Corporate-sponsored groups have launched a campaign of litigation in the lower federal courts challenging the legality of the second major piece of President Barack Obama's legislative program, one that received a lot of attention in last week's first presidential debate: the Dodd-Frank Wall Street Reform and Consumer Protection Act of 2010. When these cases reach the Supreme Court, we could very well see a reprise of the drama surrounding its decision on the Affordable Care Act at the end of this past term.
As was true of the ACA, a Democratic-controlled Congress passed Dodd-Frank over almost universal Republican opposition, including a Senate filibuster. Unlike the ACA, however, Dodd-Frank — while monumental in its regulatory scope — was enacted with relatively little fanfare or controversy among the general public. The statute's essential purpose is to prevent the kind of reckless and wholly unregulated financial shenanigans that led to the 2008 financial meltdown.
While Dodd-Frank may not be as well-known or as controversial as the ACA, the public is certainly aware that highly speculative and undercapitalized betting on the success of subprime mortgages by the "too big to fail" banks caused the crisis, and that when those banks couldn't pay off their bets, the American taxpayer was called on as the lender of last resort, to the tune of trillions of dollars. Those banks survived and prospered, but the U.S. economy as a whole did not.
Even though the second Great Depression was prevented by taxpayer bailouts, the pain to those taxpayers was dire. In the financial meltdown's immediate wake, $19 trillion of household wealth was lost, 8.7 million jobs disappeared, and 6.3 million more Americans sank below the poverty line.

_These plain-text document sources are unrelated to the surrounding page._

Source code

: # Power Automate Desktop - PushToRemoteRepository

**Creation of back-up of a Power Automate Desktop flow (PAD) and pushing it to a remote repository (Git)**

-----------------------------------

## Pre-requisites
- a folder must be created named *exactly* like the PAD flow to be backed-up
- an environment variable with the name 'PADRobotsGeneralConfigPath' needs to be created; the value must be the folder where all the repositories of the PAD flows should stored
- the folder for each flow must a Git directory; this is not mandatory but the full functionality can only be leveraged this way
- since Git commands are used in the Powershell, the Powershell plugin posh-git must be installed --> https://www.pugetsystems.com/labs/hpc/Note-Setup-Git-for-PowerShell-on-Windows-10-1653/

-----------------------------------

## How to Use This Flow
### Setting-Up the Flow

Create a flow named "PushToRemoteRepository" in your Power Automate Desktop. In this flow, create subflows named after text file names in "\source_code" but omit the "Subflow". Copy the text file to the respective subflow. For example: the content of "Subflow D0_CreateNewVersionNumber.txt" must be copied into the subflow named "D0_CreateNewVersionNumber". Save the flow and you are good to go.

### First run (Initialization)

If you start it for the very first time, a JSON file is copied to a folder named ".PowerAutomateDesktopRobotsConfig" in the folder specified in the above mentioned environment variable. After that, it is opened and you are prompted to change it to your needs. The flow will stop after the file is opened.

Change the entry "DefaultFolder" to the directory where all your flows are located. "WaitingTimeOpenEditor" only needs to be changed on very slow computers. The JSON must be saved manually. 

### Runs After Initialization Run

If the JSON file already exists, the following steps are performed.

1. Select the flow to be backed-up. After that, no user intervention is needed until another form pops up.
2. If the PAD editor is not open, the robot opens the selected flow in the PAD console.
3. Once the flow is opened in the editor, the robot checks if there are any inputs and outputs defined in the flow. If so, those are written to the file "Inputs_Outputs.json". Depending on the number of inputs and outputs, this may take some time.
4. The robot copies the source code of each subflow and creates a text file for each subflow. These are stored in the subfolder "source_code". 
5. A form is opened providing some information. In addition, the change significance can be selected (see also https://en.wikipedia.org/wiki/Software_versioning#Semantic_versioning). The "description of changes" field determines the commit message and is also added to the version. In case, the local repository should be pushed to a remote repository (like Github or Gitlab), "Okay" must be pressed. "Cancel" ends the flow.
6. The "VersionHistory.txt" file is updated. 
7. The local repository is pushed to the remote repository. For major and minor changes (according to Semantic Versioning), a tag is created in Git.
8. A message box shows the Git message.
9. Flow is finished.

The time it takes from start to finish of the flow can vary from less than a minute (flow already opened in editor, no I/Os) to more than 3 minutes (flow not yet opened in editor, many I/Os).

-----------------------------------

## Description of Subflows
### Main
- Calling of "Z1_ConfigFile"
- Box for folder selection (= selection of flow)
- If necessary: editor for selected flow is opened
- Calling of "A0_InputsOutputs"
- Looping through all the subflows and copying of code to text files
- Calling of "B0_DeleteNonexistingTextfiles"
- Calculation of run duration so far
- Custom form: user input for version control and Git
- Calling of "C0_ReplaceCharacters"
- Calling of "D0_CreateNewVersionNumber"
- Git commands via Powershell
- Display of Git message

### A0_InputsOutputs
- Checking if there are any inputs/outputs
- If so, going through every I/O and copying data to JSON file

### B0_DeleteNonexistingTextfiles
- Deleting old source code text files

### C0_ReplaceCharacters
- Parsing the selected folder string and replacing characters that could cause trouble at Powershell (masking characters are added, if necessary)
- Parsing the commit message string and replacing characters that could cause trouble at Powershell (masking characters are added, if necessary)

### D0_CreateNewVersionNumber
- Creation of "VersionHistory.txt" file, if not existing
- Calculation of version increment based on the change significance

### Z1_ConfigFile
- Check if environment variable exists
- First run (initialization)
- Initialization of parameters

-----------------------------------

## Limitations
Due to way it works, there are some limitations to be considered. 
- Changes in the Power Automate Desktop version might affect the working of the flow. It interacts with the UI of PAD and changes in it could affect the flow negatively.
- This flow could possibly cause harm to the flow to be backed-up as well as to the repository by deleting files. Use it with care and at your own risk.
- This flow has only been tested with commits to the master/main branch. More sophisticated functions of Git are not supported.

The Dodd-Frank Act has been hailed by most financial market reformers as a way to provide the regulatory weapons to stop these opaque, reckless and undercapitalized casino operations by the big banks. Unfortunately, unlike key provisions of the ACA, Dodd-Frank is not self-executing; almost all of its provisions must be implemented by agency rule-making done in compliance with the rigorous standards dictated by the Administrative Procedure Act.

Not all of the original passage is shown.